A discussão sobre a criação de um Código de Ética para os ministros do Supremo Tribunal Federal (STF) será adiada para após as eleições. Integrantes da Corte avaliam que o ambiente eleitoral dificulta a construção do consenso necessário para levar o texto ao plenário ainda neste ano.
A proposta, que segue sob coordenação da ministra Cármen Lúcia, enfrenta resistência devido ao contexto político. O presidente do STF, ministro Edson Fachin, afirmou em conversas reservadas que a conclusão rápida não era esperada, citando que experiências internacionais, como as da Alemanha e dos Estados Unidos, demandaram mais de um ano para textos similares.
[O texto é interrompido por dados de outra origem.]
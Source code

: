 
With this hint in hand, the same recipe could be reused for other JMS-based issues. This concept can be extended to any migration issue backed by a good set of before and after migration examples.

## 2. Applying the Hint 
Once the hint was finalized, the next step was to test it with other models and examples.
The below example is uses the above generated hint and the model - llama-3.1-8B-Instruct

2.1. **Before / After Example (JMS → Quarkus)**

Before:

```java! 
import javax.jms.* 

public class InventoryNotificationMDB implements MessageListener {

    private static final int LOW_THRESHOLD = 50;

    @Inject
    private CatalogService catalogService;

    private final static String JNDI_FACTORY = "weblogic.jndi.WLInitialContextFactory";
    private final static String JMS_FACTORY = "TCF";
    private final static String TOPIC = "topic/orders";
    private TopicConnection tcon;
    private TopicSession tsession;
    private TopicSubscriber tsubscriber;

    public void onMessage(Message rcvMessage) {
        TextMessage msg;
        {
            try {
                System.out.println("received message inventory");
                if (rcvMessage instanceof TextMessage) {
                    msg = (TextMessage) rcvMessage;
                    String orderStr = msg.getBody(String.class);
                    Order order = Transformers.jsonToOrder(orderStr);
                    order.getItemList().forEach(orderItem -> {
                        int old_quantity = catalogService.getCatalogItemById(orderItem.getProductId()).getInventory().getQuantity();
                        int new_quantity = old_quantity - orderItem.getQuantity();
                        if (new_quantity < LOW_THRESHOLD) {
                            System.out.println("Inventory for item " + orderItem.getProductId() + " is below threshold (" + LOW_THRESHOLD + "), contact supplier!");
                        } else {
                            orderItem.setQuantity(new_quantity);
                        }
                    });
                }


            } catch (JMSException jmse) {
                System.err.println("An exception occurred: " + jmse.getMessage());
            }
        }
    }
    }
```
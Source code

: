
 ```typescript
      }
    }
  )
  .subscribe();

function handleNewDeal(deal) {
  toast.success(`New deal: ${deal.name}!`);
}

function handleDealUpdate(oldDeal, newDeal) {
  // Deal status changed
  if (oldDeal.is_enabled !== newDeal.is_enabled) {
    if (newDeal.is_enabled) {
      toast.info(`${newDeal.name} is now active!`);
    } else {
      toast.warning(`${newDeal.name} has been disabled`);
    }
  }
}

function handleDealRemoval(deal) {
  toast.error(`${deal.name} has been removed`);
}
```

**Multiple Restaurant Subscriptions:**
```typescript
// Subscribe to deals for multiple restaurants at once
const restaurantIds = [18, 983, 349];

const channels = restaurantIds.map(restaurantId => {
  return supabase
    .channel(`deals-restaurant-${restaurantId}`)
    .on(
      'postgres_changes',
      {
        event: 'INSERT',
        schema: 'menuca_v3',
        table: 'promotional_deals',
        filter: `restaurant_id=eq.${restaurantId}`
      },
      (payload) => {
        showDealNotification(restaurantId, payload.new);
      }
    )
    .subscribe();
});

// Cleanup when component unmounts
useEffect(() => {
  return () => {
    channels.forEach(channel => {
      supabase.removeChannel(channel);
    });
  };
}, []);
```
Fachin declarou que a legitimidade do documento é mais importante que a velocidade de aprovação, projetando a conclusão e votação do Código de Ética para o primeiro semestre de 2027. Contudo, ministros ouvidos reservadamente indicaram que o calendário também se ajusta à conveniência de evitar o tema durante o pleito.
O Código de Ética visa estabelecer diretrizes de conduta para os magistrados em temas como transparência e prevenção de conflitos de interesse, sem criar um novo regime disciplinar. A iniciativa busca conferir previsibilidade às práticas da Corte e reforçar a confiança pública, especialmente após episódios de desgaste, como o caso Master.